* [WHAT YOU HAVE TO DO]
Copy the lines below that contain "textcolor".

* [EXTRACTED ENTRIES]

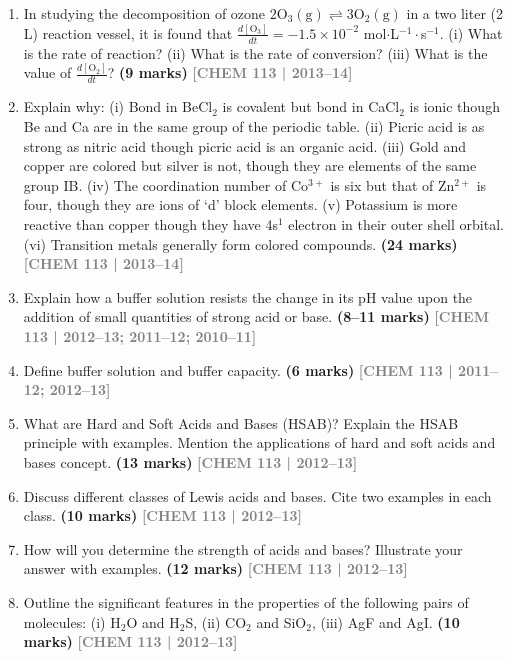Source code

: \documentclass[12pt,a3paper]{article}
\newcommand{\yr}[1]{\hfill\textcolor{gray}{\small\textbf{[#1]}}}
\newcommand{\mk}[1]{\textcolor{orange!70!black}{\small\textbf{(#1 marks)}}}
\begin{document}
\begin{enumerate}
\item In studying the decomposition of ozone $2\text{O}_3(\text{g}) \rightleftharpoons 3\text{O}_2(\text{g})$ in a two liter (2 L) reaction vessel, it is found that $\frac{d[\text{O}_3]}{dt} = -1.5 \times 10^{-2}$ mol$\cdot$L$^{-1}\cdot$s$^{-1}$. (i) What is the rate of reaction? (ii) What is the rate of conversion? (iii) What is the value of $\frac{d[\text{O}_2]}{dt}$? \mk{9}
\yr{CHEM 113 | 2013--14}

\item Explain why: (i) Bond in BeCl$_2$ is covalent but bond in CaCl$_2$ is ionic though Be and Ca are in the same group of the periodic table. (ii) Picric acid is as strong as nitric acid though picric acid is an organic acid. (iii) Gold and copper are colored but silver is not, though they are elements of the same group IB. (iv) The coordination number of Co$^{3+}$ is six but that of Zn$^{2+}$ is four, though they are ions of `d' block elements. (v) Potassium is more reactive than copper though they have 4s$^1$ electron in their outer shell orbital. (vi) Transition metals generally form colored compounds. \mk{24}
\yr{CHEM 113 | 2013--14}

\item Explain how a buffer solution resists the change in its pH value upon the addition of small quantities of strong acid or base. \mk{8--11}
\yr{CHEM 113 | 2012--13; 2011--12; 2010--11}

\item Define buffer solution and buffer capacity. \mk{6}
\yr{CHEM 113 | 2011--12; 2012--13}

\item What are Hard and Soft Acids and Bases (HSAB)? Explain the HSAB principle with examples. Mention the applications of hard and soft acids and bases concept. \mk{13}
\yr{CHEM 113 | 2012--13}

\item Discuss different classes of Lewis acids and bases. Cite two examples in each class. \mk{10}
\yr{CHEM 113 | 2012--13}

\item How will you determine the strength of acids and bases? Illustrate your answer with examples. \mk{12}
\yr{CHEM 113 | 2012--13}

\item Outline the significant features in the properties of the following pairs of molecules: (i) H$_2$O and H$_2$S, (ii) CO$_2$ and SiO$_2$, (iii) AgF and AgI. \mk{10}
\yr{CHEM 113 | 2012--13}


\end{enumerate}
\end{document}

* [WORKED SOLUTION]
\newcommand{\yr}[1]{\hfill\textcolor{gray}{\small\textbf{[#1]}}}
\newcommand{\mk}[1]{\textcolor{orange!70!black}{\small\textbf{(#1 marks)}}}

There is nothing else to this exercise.